Provided data:
.....

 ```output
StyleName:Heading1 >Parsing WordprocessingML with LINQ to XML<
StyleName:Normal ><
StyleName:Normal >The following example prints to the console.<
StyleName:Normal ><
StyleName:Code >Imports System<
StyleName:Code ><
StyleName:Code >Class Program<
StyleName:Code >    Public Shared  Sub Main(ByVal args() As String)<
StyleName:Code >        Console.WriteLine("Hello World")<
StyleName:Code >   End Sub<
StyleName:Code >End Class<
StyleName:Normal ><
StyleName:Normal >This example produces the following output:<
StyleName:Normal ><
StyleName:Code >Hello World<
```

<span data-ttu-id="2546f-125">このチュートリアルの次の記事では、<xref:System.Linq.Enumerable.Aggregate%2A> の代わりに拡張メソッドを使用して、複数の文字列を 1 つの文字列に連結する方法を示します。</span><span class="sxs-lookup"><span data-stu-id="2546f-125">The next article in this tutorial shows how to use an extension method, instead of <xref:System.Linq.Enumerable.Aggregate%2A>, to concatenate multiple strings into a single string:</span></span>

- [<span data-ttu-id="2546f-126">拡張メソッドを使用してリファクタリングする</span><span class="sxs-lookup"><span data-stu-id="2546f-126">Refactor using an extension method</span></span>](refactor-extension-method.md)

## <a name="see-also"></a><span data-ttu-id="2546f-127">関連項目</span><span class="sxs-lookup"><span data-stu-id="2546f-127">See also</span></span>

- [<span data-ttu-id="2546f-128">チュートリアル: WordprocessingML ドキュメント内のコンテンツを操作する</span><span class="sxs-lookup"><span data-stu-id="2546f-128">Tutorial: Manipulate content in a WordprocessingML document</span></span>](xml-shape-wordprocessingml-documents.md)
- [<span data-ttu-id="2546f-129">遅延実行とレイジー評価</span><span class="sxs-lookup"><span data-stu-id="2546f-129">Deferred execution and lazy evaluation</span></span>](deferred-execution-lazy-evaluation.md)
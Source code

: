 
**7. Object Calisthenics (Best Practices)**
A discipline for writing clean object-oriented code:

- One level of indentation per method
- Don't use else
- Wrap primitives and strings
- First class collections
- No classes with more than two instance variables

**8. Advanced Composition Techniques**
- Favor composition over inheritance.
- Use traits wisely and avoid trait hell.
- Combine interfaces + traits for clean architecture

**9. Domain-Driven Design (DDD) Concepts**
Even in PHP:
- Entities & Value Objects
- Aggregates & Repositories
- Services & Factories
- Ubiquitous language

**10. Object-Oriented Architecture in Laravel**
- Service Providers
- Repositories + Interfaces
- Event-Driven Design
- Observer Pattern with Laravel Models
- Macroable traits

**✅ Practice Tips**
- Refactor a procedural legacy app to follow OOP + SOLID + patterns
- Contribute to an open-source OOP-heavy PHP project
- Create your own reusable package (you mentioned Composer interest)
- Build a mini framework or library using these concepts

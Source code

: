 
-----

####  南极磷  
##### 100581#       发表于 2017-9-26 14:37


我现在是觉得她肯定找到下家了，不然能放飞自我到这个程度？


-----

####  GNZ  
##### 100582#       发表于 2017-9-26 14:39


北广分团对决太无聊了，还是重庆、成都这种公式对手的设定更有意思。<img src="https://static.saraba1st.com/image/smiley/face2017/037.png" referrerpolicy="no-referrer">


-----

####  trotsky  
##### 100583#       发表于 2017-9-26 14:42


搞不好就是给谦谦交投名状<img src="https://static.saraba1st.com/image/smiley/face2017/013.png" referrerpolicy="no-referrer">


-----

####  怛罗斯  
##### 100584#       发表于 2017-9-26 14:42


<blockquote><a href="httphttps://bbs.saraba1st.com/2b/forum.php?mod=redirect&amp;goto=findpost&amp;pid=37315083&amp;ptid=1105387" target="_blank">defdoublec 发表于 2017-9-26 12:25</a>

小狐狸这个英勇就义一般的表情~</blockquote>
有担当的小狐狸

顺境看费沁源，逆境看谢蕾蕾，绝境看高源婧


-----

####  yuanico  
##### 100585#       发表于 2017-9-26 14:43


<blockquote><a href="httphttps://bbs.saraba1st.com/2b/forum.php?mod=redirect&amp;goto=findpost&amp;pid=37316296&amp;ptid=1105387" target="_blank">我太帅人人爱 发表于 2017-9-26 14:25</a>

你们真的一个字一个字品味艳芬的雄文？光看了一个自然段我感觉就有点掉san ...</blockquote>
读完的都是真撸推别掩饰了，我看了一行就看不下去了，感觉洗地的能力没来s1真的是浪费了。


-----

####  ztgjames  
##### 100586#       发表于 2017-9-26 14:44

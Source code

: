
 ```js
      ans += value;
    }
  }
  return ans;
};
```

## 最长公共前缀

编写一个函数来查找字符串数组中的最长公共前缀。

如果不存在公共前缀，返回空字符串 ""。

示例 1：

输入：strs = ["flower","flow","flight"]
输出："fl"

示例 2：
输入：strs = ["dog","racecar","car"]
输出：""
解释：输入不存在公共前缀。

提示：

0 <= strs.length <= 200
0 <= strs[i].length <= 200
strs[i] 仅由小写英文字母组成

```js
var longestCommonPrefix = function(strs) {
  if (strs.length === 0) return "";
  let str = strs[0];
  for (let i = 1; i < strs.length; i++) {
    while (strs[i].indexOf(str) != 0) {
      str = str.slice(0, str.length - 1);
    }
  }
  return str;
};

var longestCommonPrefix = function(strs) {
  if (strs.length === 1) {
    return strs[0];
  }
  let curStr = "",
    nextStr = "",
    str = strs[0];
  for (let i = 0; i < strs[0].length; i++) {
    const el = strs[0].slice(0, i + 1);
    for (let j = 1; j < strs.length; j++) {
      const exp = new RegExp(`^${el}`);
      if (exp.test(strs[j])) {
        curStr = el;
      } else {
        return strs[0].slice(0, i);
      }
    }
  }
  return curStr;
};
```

.....

Activity:
Extract each line from the entries above that contains the string "httphttps".

Solution to this problem:
<blockquote><a href="httphttps://bbs.saraba1st.com/2b/forum.php?mod=redirect&amp;goto=findpost&amp;pid=37315083&amp;ptid=1105387" target="_blank">defdoublec 发表于 2017-9-26 12:25</a>
<blockquote><a href="httphttps://bbs.saraba1st.com/2b/forum.php?mod=redirect&amp;goto=findpost&amp;pid=37316296&amp;ptid=1105387" target="_blank">我太帅人人爱 发表于 2017-9-26 14:25</a>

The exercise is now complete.